The honest takeaway is that a part-worn on a rack is more likely to be non-compliant than legal, so anyone considering one needs to know exactly what to check.

Are they worth it?

Even a sound part-worn is often a false economy. A new tyre starts with around 8mm of tread; a part-worn may have as little as 2mm, barely above the 1.6mm legal limit. Once the cost is worked out per millimetre of usable tread, part-worns frequently cost as much as, or more than, a budget new tyre, and they need replacing far sooner.

For most drivers, a new budget tyre is the better buy: full tread, a warranty, and a known history. A new tyre, full tread, a warranty, a known history, the kind ordered online from a seller such as Tyres.co.uk, removes the guesswork entirely, which is why nearly every UK safety body recommends new over part-worn.

From the workshop: I have cut open plenty of part-worns that looked fine on the rack and found old repairs or run-flat damage inside. The customer saved twenty pounds and bought a tyre with no history and half a life. I would rather fit a cheap new one any day.

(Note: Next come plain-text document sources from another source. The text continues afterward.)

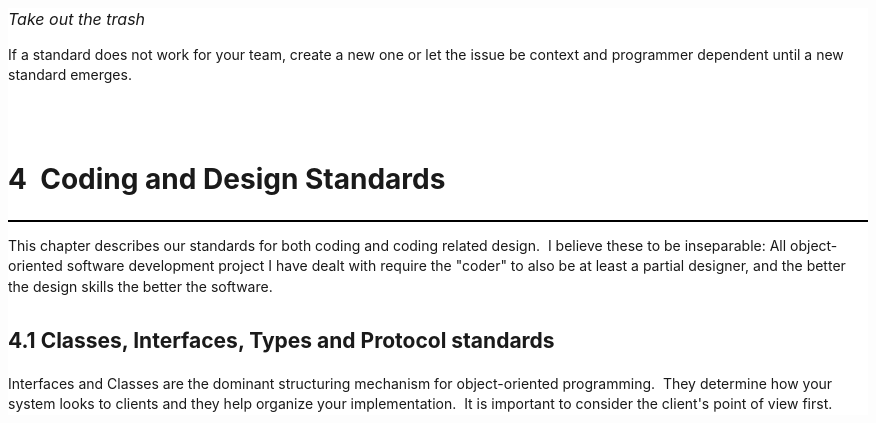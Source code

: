  <span style='mso-bookmark:_Toc390967791'></span>
 </tr>
 <tr style='mso-yfti-lastrow:yes'>
  <td width=149 valign=top style='width:149.4pt;padding:0in 5.4pt 0in 5.4pt'>
  <p class=MsoNormal style='margin-top:6.0pt'><span style='mso-bookmark:_Toc390967791'><i
  style='mso-bidi-font-style:normal'><span style='font-size:12.0pt;mso-bidi-font-size:
  10.0pt'>Take out the trash<o:p></o:p></span></i></span></p>
  </td>
  <span style='mso-bookmark:_Toc390967791'></span>
  <td width=293 valign=top style='width:292.5pt;padding:0in 5.4pt 0in 5.4pt'>
  <p class=MsoNormal style='margin-top:8.0pt'><span style='mso-bookmark:_Toc390967791'>If
  a standard does not work for your team, create a new one or let the issue be
  context and programmer dependent until a new standard emerges.</span></p>
  </td>
  <span style='mso-bookmark:_Toc390967791'></span>
 </tr>
</table>



<span style='font-size:10.0pt;font-family:"Times New Roman";mso-fareast-font-family:
"Times New Roman";mso-bidi-font-family:"Times New Roman";mso-ansi-language:
EN-US;mso-fareast-language:EN-US'><br clear=ALL style='mso-special-character:
line-break;page-break-before:always'>
</span>



<div style='mso-element:para-border-div;border:none;border-bottom:solid windowtext 1.5pt;
padding:0in 0in 1.0pt 0in'>

<h1><span style='mso-bookmark:_Toc390967791'><a name="_Toc402802563"></a><a
name="_Toc408310751"><span style='mso-bookmark:_Toc402802563'><![if !supportLists]><span
style='mso-list:Ignore'>4<span style="mso-spacerun: yes">&nbsp; </span></span><![endif]>Coding and Design Standards</span></a></span></h1>

</div>

<p class=MsoNormal><span style='mso-bookmark:_Toc390967791'>This chapter
describes our standards for both coding and coding related design.<span
style="mso-spacerun: yes">&nbsp; </span>I believe these to be inseparable: All
object-oriented software development project I have dealt with require the
"coder" to also be at least a partial designer, and the better the design
skills the better the software.<span style="mso-spacerun: yes">&nbsp; </span></span></p>

<h2><span style='mso-bookmark:_Toc390967791'><a name="_Toc402802564"></a><a
name="_Toc408310752"><span style='mso-bookmark:_Toc402802564'><![if !supportLists]><span
style='mso-list:Ignore'>4.1 </span><![endif]>Classes, Interfaces, Types and Protocol standards</span></a></span></h2>

<p class=MsoNormal><span style='mso-bookmark:_Toc390967791'>Interfaces and
Classes are the dominant structuring mechanism for object-oriented
programming.<span style="mso-spacerun: yes">&nbsp; </span>They determine how
your system looks to clients and they help organize your implementation.<span
style="mso-spacerun: yes">&nbsp; </span>It is important to consider the
client's point of view first.</span></p>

Sources and accuracy. The legality, the compliance statistics and the false-economy point here reflect TyreSafe and Trading Standards findings and UK regulations at the time of writing, which can change. Anything safety-critical should be confirmed against current official guidance. If anything here looks wrong, get in touch and we will check it and put it right.

Common questions

Are part-worn tyres legal in the UK?+

Yes, part-worn tyres are legal to sell and use, but only if they meet [strict requirements under the Motor Vehicle Tyres (Safety) Regulations 1994](/safety-law/part-worn-tyre-law-uk/), sound structure, at least 2mm of tread, the correct markings, and a permanent 'PART WORN' stamp. The problem is that most on the market do not meet them.

Are part-worn tyres safe?+

A compliant, undamaged part-worn can be safe, but the fundamental issue is that its history is unknown, how it was driven, whether it was run flat, what impacts it took, and how old it is. That hidden history is why safety bodies advise new tyres instead.

How many part-worn tyres are sold illegally?+

Investigations by TyreSafe and Trading Standards have found the large majority non-compliant, in studies, well over nine in ten failed at least one legal requirement, and over a third carried damage making them unsafe, such as exposed cords or evidence of being run flat.

Should I buy part-worn or new tyres?+

Safety organisations recommend new. When the cost is worked out per millimetre of usable tread, part-worns are often no cheaper than a budget new tyre, and they come with unknowns a new tyre doesn't. A new budget tyre is usually the safer and better-value choice.